By 1939, Hanhart employed around 200 people and had begun supplying pilot's chronographs to the German military. The single-pusher Calibre 40 of 1938 was joined in 1939 by the two-pusher flyback Calibre 41 and the TachyTele model, which were issued mainly to the Luftwaffe during the Second World War. Hanhart states that it treats this period of its history, which fell under National Socialism, as a subject of ongoing reflection, and documents it at its museum in Gütenbach.
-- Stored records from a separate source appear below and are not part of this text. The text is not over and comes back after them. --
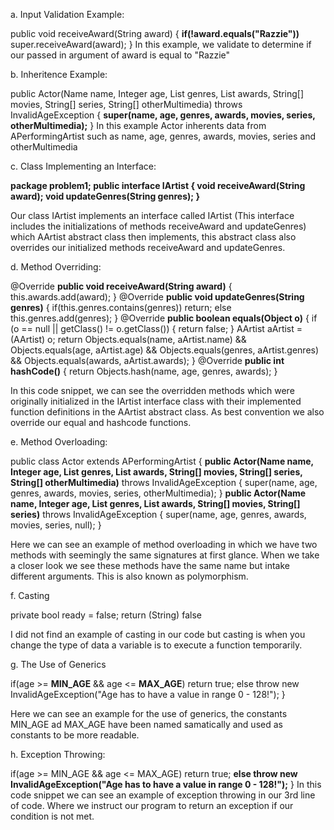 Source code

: a. Input Validation Example:

   public void receiveAward(String award) {
   ****if(!award.equals("Razzie"))****
   super.receiveAward(award);
   }
In this example, we validate to determine if our passed in argument of award is equal
to "Razzie"

b. Inheritence Example:

public Actor(Name name, Integer age, List<String> genres, List<String> awards,
   String[] movies, String[] series, String[] otherMultimedia) throws InvalidAgeException {
   ****super(name, age, genres, awards, movies, series, otherMultimedia);****
   }
In this example Actor inherents data from APerformingArtist such as name, age, genres, awards, movies, series 
and otherMultimedia

c. Class Implementing an Interface:

**package problem1;
public interface IArtist {
void receiveAward(String award);
void updateGenres(String genres);
}**

Our class IArtist implements an interface called IArtist (This interface includes the initializations of methods 
receiveAward and updateGenres) which AArtist abstract class then implements, this abstract class also overrides our
initialized methods receiveAward and updateGenres.

d. Method Overriding:

@Override
**public void receiveAward(String award)** {
this.awards.add(award);
}
@Override
**public void updateGenres(String genres)** {
if(this.genres.contains(genres))
return;
else this.genres.add(genres);
}
@Override
**public boolean equals(Object o)** {
if (o == null || getClass() != o.getClass()) {
return false;
}
AArtist aArtist = (AArtist) o;
return Objects.equals(name, aArtist.name) && Objects.equals(age, aArtist.age)
&& Objects.equals(genres, aArtist.genres) && Objects.equals(awards,
aArtist.awards);
}
@Override
**public int hashCode()** {
return Objects.hash(name, age, genres, awards);
}


In this code snippet, we can see the overridden methods which were originally initialized in
the IArtist interface class with their implemented function definitions in the AArtist abstract class.
As best convention we also override our equal and hashcode functions.

e. Method Overloading:

public class Actor extends APerformingArtist {
**public Actor(Name name, Integer age, List<String> genres, List<String> awards,
String[] movies, String[] series, String[] otherMultimedia)** throws InvalidAgeException {
super(name, age, genres, awards, movies, series, otherMultimedia);
}
**public Actor(Name name, Integer age, List<String> genres, List<String> awards,
String[] movies, String[] series)** throws InvalidAgeException {
super(name, age, genres, awards, movies, series, null);
}

Here we can see an example of method overloading in which we have two methods with seemingly the
same signatures at first glance. When we take a closer look we see these methods have the same name but intake
different arguments. This is also known as polymorphism.

f. Casting

private bool ready = false;
return (String) false 

I did not find an example of casting in our code but casting is when you change the type 
of data a variable is to execute a function temporarily.

g. The Use of Generics

if(age >= **MIN_AGE** && age <= **MAX_AGE**)
return true;
else throw new InvalidAgeException("Age has to have a value in range 0 - 128!");
}

Here we can see an example for the use of generics, the constants MIN_AGE ad MAX_AGE have been named samatically
and used as constants to be more readable.

h. Exception Throwing:

if(age >= MIN_AGE && age <= MAX_AGE)
return true;
**else throw new InvalidAgeException("Age has to have a value in range 0 - 128!");**
}
In this code snippet we can see an example of exception throwing in our 3rd line of code.
Where we instruct our program to return an exception if our condition is not met.

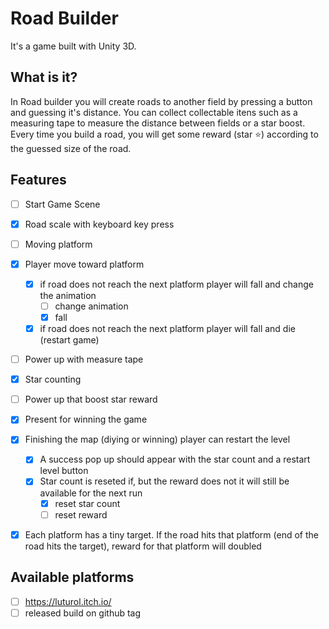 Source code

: # Road Builder

It's a game built with Unity 3D.

## What is it?

In Road builder you will create roads to another field by pressing a button and guessing it's distance. You can collect collectable itens such as a measuring tape to measure the distance between fields or a star boost. Every time you build a road, you will get some reward (star :star:) according to the guessed size of the road.

## Features

- [ ] Start Game Scene
- [x] Road scale with keyboard key press
- [ ] Moving platform
- [x] Player move toward platform
    - [x] if road does not reach the next platform player will fall and change the animation
        - [ ] change animation
        - [x] fall
    - [x] if road does not reach the next platform player will fall and die (restart game)
- [ ] Power up with measure tape
- [x] Star counting
- [ ] Power up that boost star reward
- [x] Present for winning the game
- [x] Finishing the map (diying or winning) player can restart the level
    - [x] A success pop up should appear with the star count and a restart level button 
    - [x] Star count is reseted if, but the reward does not it will still be available for the next run
        - [x] reset star count
        - [ ] reset reward
- [x] Each platform has a tiny target. If the road hits that platform (end of the road hits the target), reward for that platform will doubled


## Available platforms

- [ ] https://luturol.itch.io/
- [ ] released build on github tag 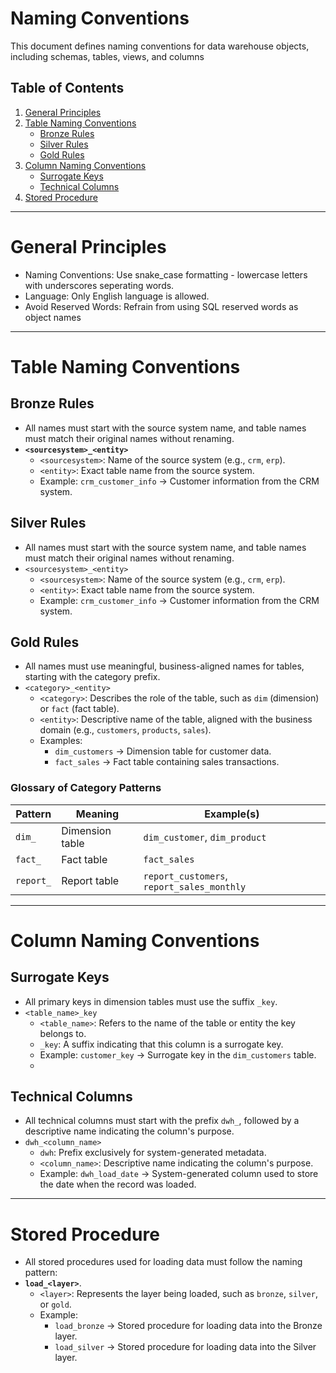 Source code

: # Naming Conventions

This document defines naming conventions for data warehouse objects, including schemas, tables, views, and columns

## Table of Contents

1. [General Principles](#General-Principles)
2. [Table Naming Conventions](#Table-Naming-Conventions)
     - [Bronze Rules](#Bronze-Rules)
     - [Silver Rules](#Silver-Rules)
     - [Gold Rules](#Gold-Rules)
3. [Column Naming Conventions](#Column-Naming-Conventions)
     - [Surrogate Keys](#Surrogate-Keys)
     - [Technical Columns](#Technical-Columns)
4. [Stored Procedure](#Stored-Procedure)

---

# General Principles 

- Naming Conventions: Use snake_case formatting - lowercase letters with underscores seperating words.
- Language: Only English language is allowed.
- Avoid Reserved Words: Refrain from using SQL reserved words as object names

---

# Table Naming Conventions

## Bronze Rules

- All names must start with the source system name, and table names must match their original names without renaming.
- **`<sourcesystem>_<entity>`**
  - `<sourcesystem>`: Name of the source system (e.g., `crm`, `erp`).
  - `<entity>`: Exact table name from the source system.
  - Example: `crm_customer_info` → Customer information from the CRM system.
 
## Silver Rules
- All names must start with the source system name, and table names must match their original names without renaming.
- `<sourcesystem>_<entity>`
   - `<sourcesystem>`: Name of the source system (e.g., `crm`, `erp`).
   - `<entity>`: Exact table name from the source system.
   - Example: `crm_customer_info` → Customer information from the CRM system.

## Gold Rules
- All names must use meaningful, business-aligned names for tables, starting with the category prefix.
- `<category>_<entity>`
   - `<category>`: Describes the role of the table, such as `dim` (dimension) or `fact` (fact table).
   - `<entity>`: Descriptive name of the table, aligned with the business domain (e.g., `customers`, `products`, `sales`).
   - Examples:
     - `dim_customers` → Dimension table for customer data.
     - `fact_sales` → Fact table containing sales transactions.

### Glossary of Category Patterns
| Pattern	| Meaning	| Example(s) |
|--- | --- | --- | 
| `dim_` | Dimension table |	`dim_customer`, `dim_product` |
| `fact_` | Fact table | `fact_sales` |
| `report_` | Report table | `report_customers`, `report_sales_monthly` |

---

# Column Naming Conventions

## Surrogate Keys
- All primary keys in dimension tables must use the suffix `_key`.
- `<table_name>_key`
  - `<table_name>`: Refers to the name of the table or entity the key belongs to.
  - `_key`: A suffix indicating that this column is a surrogate key.
  - Example: `customer_key` → Surrogate key in the `dim_customers` table.
  - 
## Technical Columns
- All technical columns must start with the prefix `dwh_`, followed by a descriptive name indicating the column's purpose.
- `dwh_<column_name>`
  - `dwh`: Prefix exclusively for system-generated metadata.
  - `<column_name>`: Descriptive name indicating the column's purpose.
  - Example: `dwh_load_date` → System-generated column used to store the date when the record was loaded.

---

# Stored Procedure
- All stored procedures used for loading data must follow the naming pattern:
- **`load_<layer>`**.
  - `<layer>`: Represents the layer being loaded, such as `bronze`, `silver`, or `gold`.
  - Example:
    - `load_bronze` → Stored procedure for loading data into the Bronze layer.
    - `load_silver` → Stored procedure for loading data into the Silver layer.
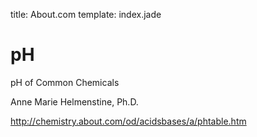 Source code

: title: About.com
template: index.jade

pH
==

pH of Common Chemicals

Anne Marie Helmenstine, Ph.D.

<http://chemistry.about.com/od/acidsbases/a/phtable.htm> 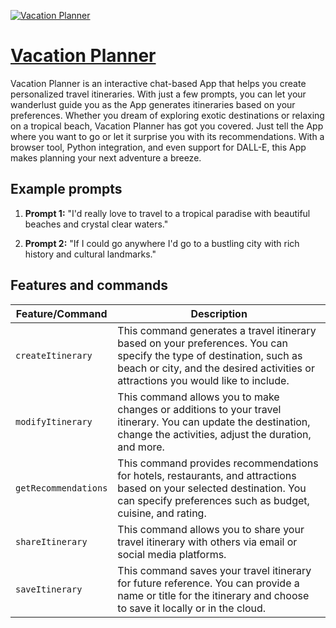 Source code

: [![Vacation Planner](https://files.oaiusercontent.com/file-9oZl0Ky3G4QA7PyHwDyjngO4?se=2123-10-16T04%3A19%3A51Z&sp=r&sv=2021-08-06&sr=b&rscc=max-age%3D31536000%2C%20immutable&rscd=attachment%3B%20filename%3D453ccd2c-4c0d-4be4-8f13-2a4f3d135cf6.png&sig=dnEXWDedciqWg5d9x6LbHBGr%2Bs6EWICkXODCCsb4gc4%3D)](https://chat.openai.com/g/g-XeYTWNSme-vacation-planner)

# [Vacation Planner](https://chat.openai.com/g/g-XeYTWNSme-vacation-planner)

Vacation Planner is an interactive chat-based App that helps you create personalized travel itineraries. With just a few prompts, you can let your wanderlust guide you as the App generates itineraries based on your preferences. Whether you dream of exploring exotic destinations or relaxing on a tropical beach, Vacation Planner has got you covered. Just tell the App where you want to go or let it surprise you with its recommendations. With a browser tool, Python integration, and even support for DALL-E, this App makes planning your next adventure a breeze.

## Example prompts

1. **Prompt 1:** "I'd really love to travel to a tropical paradise with beautiful beaches and crystal clear waters."

2. **Prompt 2:** "If I could go anywhere I'd go to a bustling city with rich history and cultural landmarks."

## Features and commands

| Feature/Command | Description |
| --- | --- |
| `createItinerary` | This command generates a travel itinerary based on your preferences. You can specify the type of destination, such as beach or city, and the desired activities or attractions you would like to include. |
| `modifyItinerary` | This command allows you to make changes or additions to your travel itinerary. You can update the destination, change the activities, adjust the duration, and more. |
| `getRecommendations` | This command provides recommendations for hotels, restaurants, and attractions based on your selected destination. You can specify preferences such as budget, cuisine, and rating. |
| `shareItinerary` | This command allows you to share your travel itinerary with others via email or social media platforms. |
| `saveItinerary` | This command saves your travel itinerary for future reference. You can provide a name or title for the itinerary and choose to save it locally or in the cloud. |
=== Postwar era and the 417 ===

In 1954, Hanhart introduced the 417 and the stainless-steel 417 ES (from the German Edelstahl), a flyback pilot's chronograph built for the newly formed West German Bundeswehr according to criteria of robustness, reliability and readability. The 39 mm watch had a continuously rotating fluted bezel with a red marker and a bicompax dial with counters at three and nine o'clock. Hanhart supplied the chronograph to the German armed forces for about ten years, until it refocused on stopwatch production in 1963. Produced only in small numbers and never sold to civilians, surviving examples of the original 417 have become sought-after collectors' items. The American actor Steve McQueen owned a 417 ES, which he wore as a personal watch rather than under any endorsement and which appeared on screen in the 1962 film The War Lover.

=== Present Day ===
Today, Hanhart produces its instrument watches and stopwatches in its workshops in Gütenbach, southern Germany. The registered offices of the brand are in Diessenhofen, Switzerland. Its current mechanical range includes the Pioneer line, based on historic designs, the more contemporary Primus collection, the Aquasphere dive watches, and continued reissues of the 417 ES, which has become the brand's best-known modern model.

== Red pusher ==

A distinctive feature of many Hanhart chronographs is a red pusher. On flyback chronographs the coloured pusher served as a safety measure intended to keep pilots from accidentally resetting an elapsed time. A popular legend attributes the colour instead to a pilot's partner who painted the pusher with red nail polish so that he would think of her and return safely; the practical explanation is the documented one. The red pusher has become a visual signature of the brand and is now produced from a hybrid ceramic material.